But he would think about that later, when he could lick his wounds in private. Faced with her soft gaze and galaxy of freckles, his entire body suffused with heat, Adrien’s next words hurtled out of his mouth in his greatest display of _coping_ yet.

“It's not a joke. I've been in love with her for almost a year."

Alya’s jaw dropped, followed by her fork. Marinette’s reaction was almost as stark. Her entire face blanched white as paper, then rapidly turned the color of her alter-ego’s suit. 

“But it’s—it’s just a celebrity crush, right? You don’t really want to _date_ her, do you?"

“Mari,” said Alya, “come on, let’s just—”

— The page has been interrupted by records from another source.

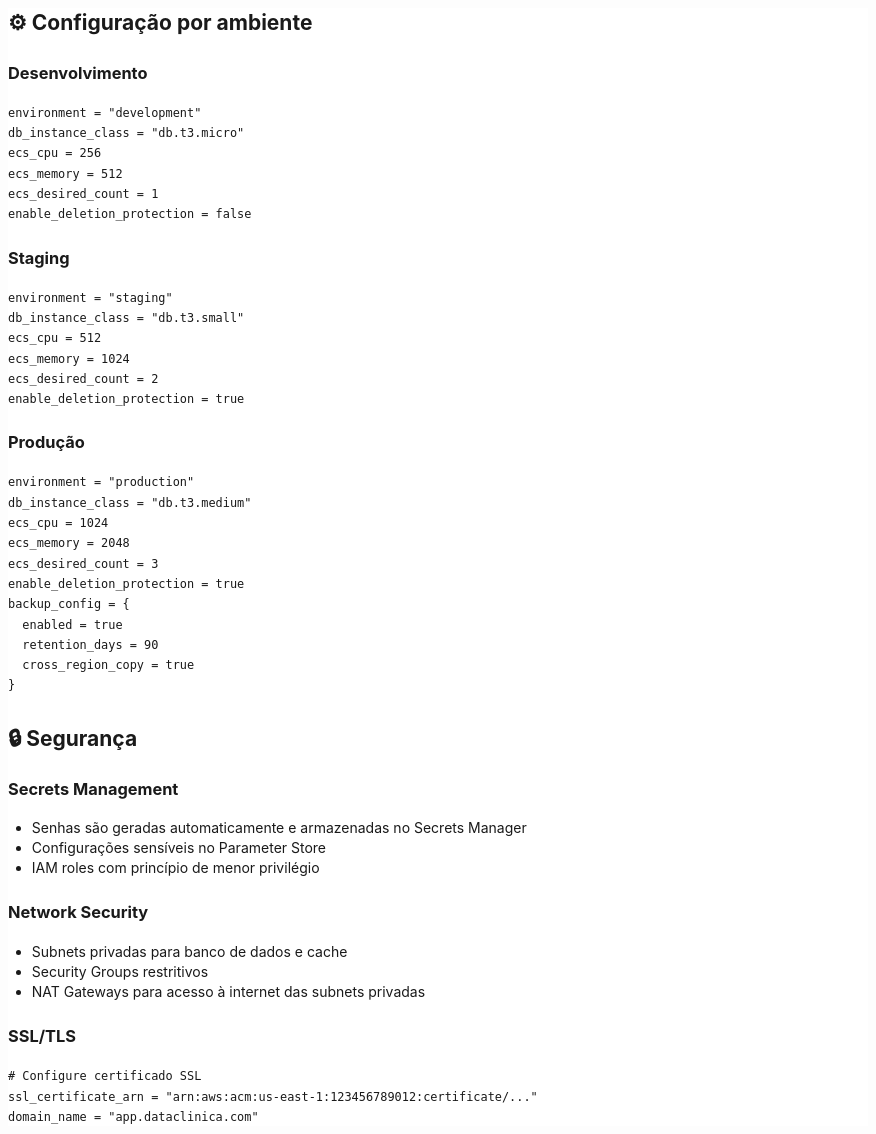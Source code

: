 ## ⚙️ Configuração por ambiente

### Desenvolvimento
```hcl
environment = "development"
db_instance_class = "db.t3.micro"
ecs_cpu = 256
ecs_memory = 512
ecs_desired_count = 1
enable_deletion_protection = false
```

### Staging
```hcl
environment = "staging"
db_instance_class = "db.t3.small"
ecs_cpu = 512
ecs_memory = 1024
ecs_desired_count = 2
enable_deletion_protection = true
```

### Produção
```hcl
environment = "production"
db_instance_class = "db.t3.medium"
ecs_cpu = 1024
ecs_memory = 2048
ecs_desired_count = 3
enable_deletion_protection = true
backup_config = {
  enabled = true
  retention_days = 90
  cross_region_copy = true
}
```

## 🔒 Segurança

### Secrets Management
- Senhas são geradas automaticamente e armazenadas no Secrets Manager
- Configurações sensíveis no Parameter Store
- IAM roles com princípio de menor privilégio

### Network Security
- Subnets privadas para banco de dados e cache
- Security Groups restritivos
- NAT Gateways para acesso à internet das subnets privadas

### SSL/TLS
```hcl
# Configure certificado SSL
ssl_certificate_arn = "arn:aws:acm:us-east-1:123456789012:certificate/..."
domain_name = "app.dataclinica.com"
```

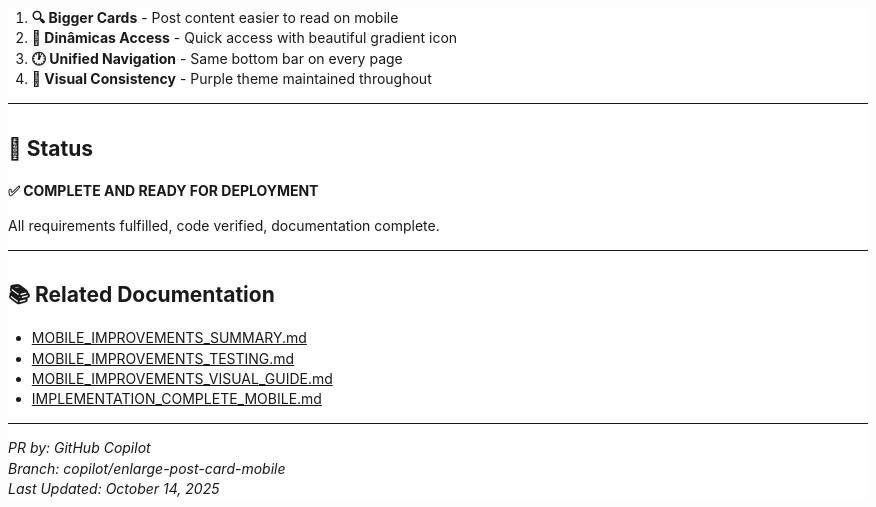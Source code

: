 1. **🔍 Bigger Cards** - Post content easier to read on mobile
2. **🧩 Dinâmicas Access** - Quick access with beautiful gradient icon
3. **🕐 Unified Navigation** - Same bottom bar on every page
4. **🎨 Visual Consistency** - Purple theme maintained throughout

---

## 🎉 Status

**✅ COMPLETE AND READY FOR DEPLOYMENT**

All requirements fulfilled, code verified, documentation complete.

---

## 📚 Related Documentation

- [MOBILE_IMPROVEMENTS_SUMMARY.md](./MOBILE_IMPROVEMENTS_SUMMARY.md)
- [MOBILE_IMPROVEMENTS_TESTING.md](./MOBILE_IMPROVEMENTS_TESTING.md)
- [MOBILE_IMPROVEMENTS_VISUAL_GUIDE.md](./MOBILE_IMPROVEMENTS_VISUAL_GUIDE.md)
- [IMPLEMENTATION_COMPLETE_MOBILE.md](./IMPLEMENTATION_COMPLETE_MOBILE.md)

---

*PR by: GitHub Copilot*  
*Branch: copilot/enlarge-post-card-mobile*  
*Last Updated: October 14, 2025*
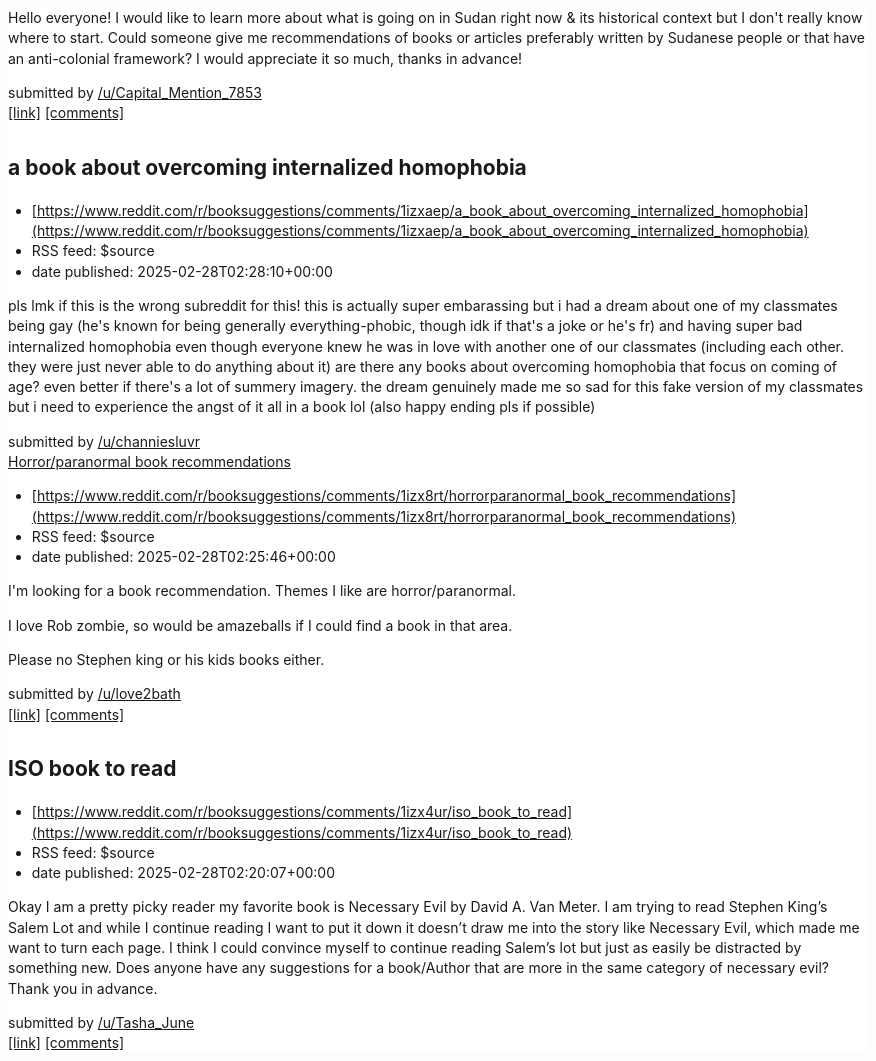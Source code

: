 <div class="md"><p>Hello everyone! I would like to learn more about what is going on in Sudan right now &amp; its historical context but I don&#39;t really know where to start. Could someone give me recommendations of books or articles preferably written by Sudanese people or that have an anti-colonial framework? I would appreciate it so much, thanks in advance!</p> </div> &#32; submitted by &#32; <a href="https://www.reddit.com/user/Capital_Mention_7853"> /u/Capital_Mention_7853 </a> <br/> <span><a href="https://www.reddit.com/r/booksuggestions/comments/1izxeyj/political_book_recs_on_sudan/">[link]</a></span> &#32; <span><a href="https://www.reddit.com/r/booksuggestions/comments/1izxeyj/political_book_recs_on_sudan/">[comments]</a></span>

## a book about overcoming internalized homophobia
 - [https://www.reddit.com/r/booksuggestions/comments/1izxaep/a_book_about_overcoming_internalized_homophobia](https://www.reddit.com/r/booksuggestions/comments/1izxaep/a_book_about_overcoming_internalized_homophobia)
 - RSS feed: $source
 - date published: 2025-02-28T02:28:10+00:00

<div class="md"><p>pls lmk if this is the wrong subreddit for this! this is actually super embarassing but i had a dream about one of my classmates being gay (he&#39;s known for being generally everything-phobic, though idk if that&#39;s a joke or he&#39;s fr) and having super bad internalized homophobia even though everyone knew he was in love with another one of our classmates (including each other. they were just never able to do anything about it) are there any books about overcoming homophobia that focus on coming of age? even better if there&#39;s a lot of summery imagery. the dream genuinely made me so sad for this fake version of my classmates but i need to experience the angst of it all in a book lol (also happy ending pls if possible)</p> </div> &#32; submitted by &#32; <a href="https://www.reddit.com/user/channiesluvr"> /u/channiesluvr </a> <br/> <span><a href="https://www.reddit.com/r/booksuggestions/comments/1izxaep/a_book_about_overcoming_in

## Horror/paranormal book recommendations
 - [https://www.reddit.com/r/booksuggestions/comments/1izx8rt/horrorparanormal_book_recommendations](https://www.reddit.com/r/booksuggestions/comments/1izx8rt/horrorparanormal_book_recommendations)
 - RSS feed: $source
 - date published: 2025-02-28T02:25:46+00:00

<div class="md"><p>I&#39;m looking for a book recommendation. Themes I like are horror/paranormal. </p> <p>I love Rob zombie, so would be amazeballs if I could find a book in that area. </p> <p>Please no Stephen king or his kids books either. </p> </div> &#32; submitted by &#32; <a href="https://www.reddit.com/user/love2bath"> /u/love2bath </a> <br/> <span><a href="https://www.reddit.com/r/booksuggestions/comments/1izx8rt/horrorparanormal_book_recommendations/">[link]</a></span> &#32; <span><a href="https://www.reddit.com/r/booksuggestions/comments/1izx8rt/horrorparanormal_book_recommendations/">[comments]</a></span>

## ISO book to read
 - [https://www.reddit.com/r/booksuggestions/comments/1izx4ur/iso_book_to_read](https://www.reddit.com/r/booksuggestions/comments/1izx4ur/iso_book_to_read)
 - RSS feed: $source
 - date published: 2025-02-28T02:20:07+00:00

<div class="md"><p>Okay I am a pretty picky reader my favorite book is Necessary Evil by David A. Van Meter. I am trying to read Stephen King’s Salem Lot and while I continue reading I want to put it down it doesn’t draw me into the story like Necessary Evil, which made me want to turn each page. I think I could convince myself to continue reading Salem’s lot but just as easily be distracted by something new. Does anyone have any suggestions for a book/Author that are more in the same category of necessary evil? Thank you in advance.</p> </div> &#32; submitted by &#32; <a href="https://www.reddit.com/user/Tasha_June"> /u/Tasha_June </a> <br/> <span><a href="https://www.reddit.com/r/booksuggestions/comments/1izx4ur/iso_book_to_read/">[link]</a></span> &#32; <span><a href="https://www.reddit.com/r/booksuggestions/comments/1izx4ur/iso_book_to_read/">[comments]</a></span>
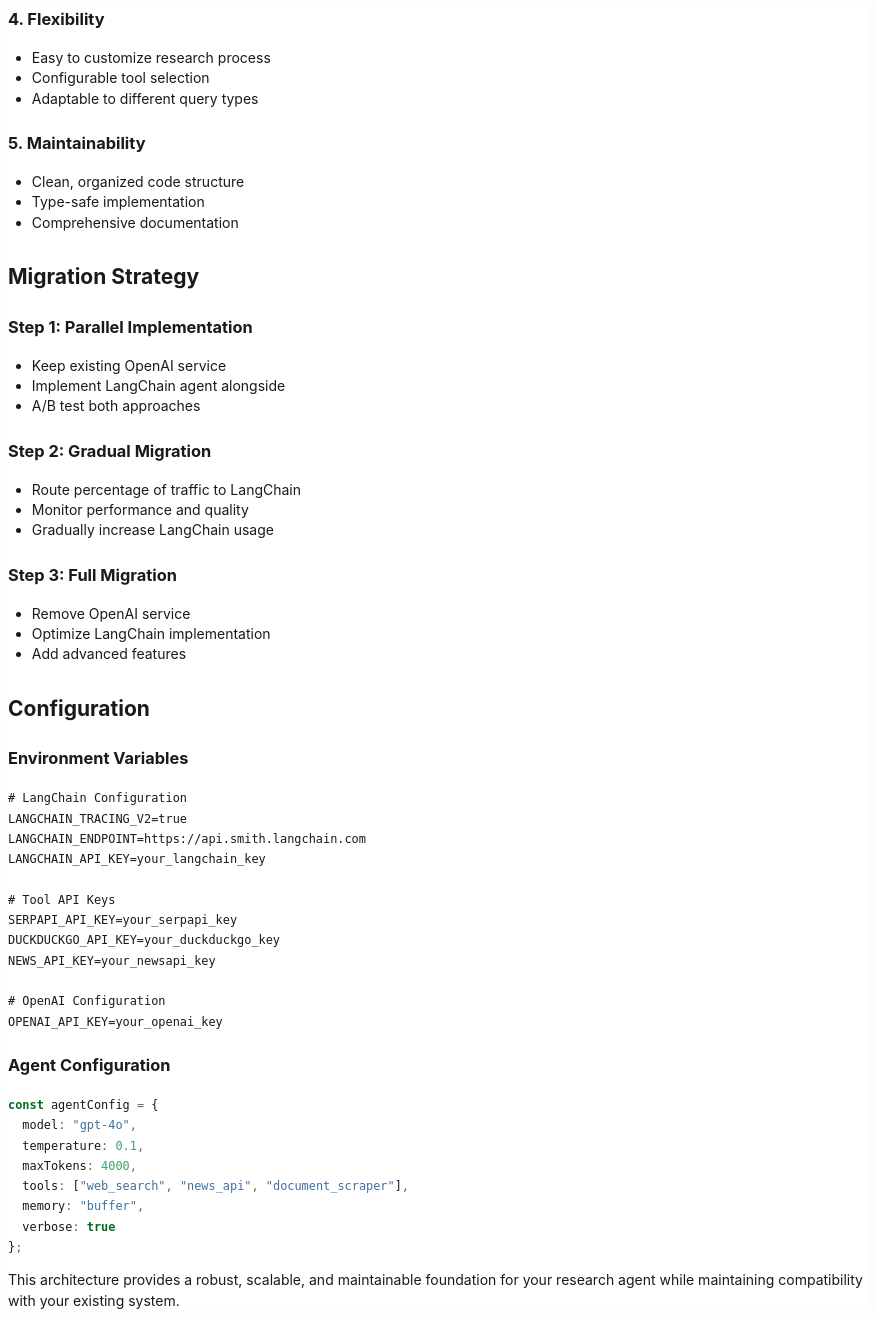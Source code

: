 ### 4. Flexibility
- Easy to customize research process
- Configurable tool selection
- Adaptable to different query types

### 5. Maintainability
- Clean, organized code structure
- Type-safe implementation
- Comprehensive documentation

## Migration Strategy

### Step 1: Parallel Implementation
- Keep existing OpenAI service
- Implement LangChain agent alongside
- A/B test both approaches

### Step 2: Gradual Migration
- Route percentage of traffic to LangChain
- Monitor performance and quality
- Gradually increase LangChain usage

### Step 3: Full Migration
- Remove OpenAI service
- Optimize LangChain implementation
- Add advanced features

## Configuration

### Environment Variables
```env
# LangChain Configuration
LANGCHAIN_TRACING_V2=true
LANGCHAIN_ENDPOINT=https://api.smith.langchain.com
LANGCHAIN_API_KEY=your_langchain_key

# Tool API Keys
SERPAPI_API_KEY=your_serpapi_key
DUCKDUCKGO_API_KEY=your_duckduckgo_key
NEWS_API_KEY=your_newsapi_key

# OpenAI Configuration
OPENAI_API_KEY=your_openai_key
```

### Agent Configuration
```typescript
const agentConfig = {
  model: "gpt-4o",
  temperature: 0.1,
  maxTokens: 4000,
  tools: ["web_search", "news_api", "document_scraper"],
  memory: "buffer",
  verbose: true
};
```

This architecture provides a robust, scalable, and maintainable foundation for your research agent while maintaining compatibility with your existing system.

“It’s not just a celebrity crush.” The confession spilled out of him like custard from a piping bag, his face flushing darker with each subsequent word. “I know it’s stupid and I _know_ she’d never go for me, but no matter what I do to try and convince myself, I can’t even _think_ of being with anyone else.”

Distantly, he noticed Nino’s thunderstruck expression, but all he could register was Marinette’s _face_—eyes enormous, jaw slack, cheeks beet-red beneath her blush. 

“Oh,” she said, in a hoarse little voice. “I..._oh_.”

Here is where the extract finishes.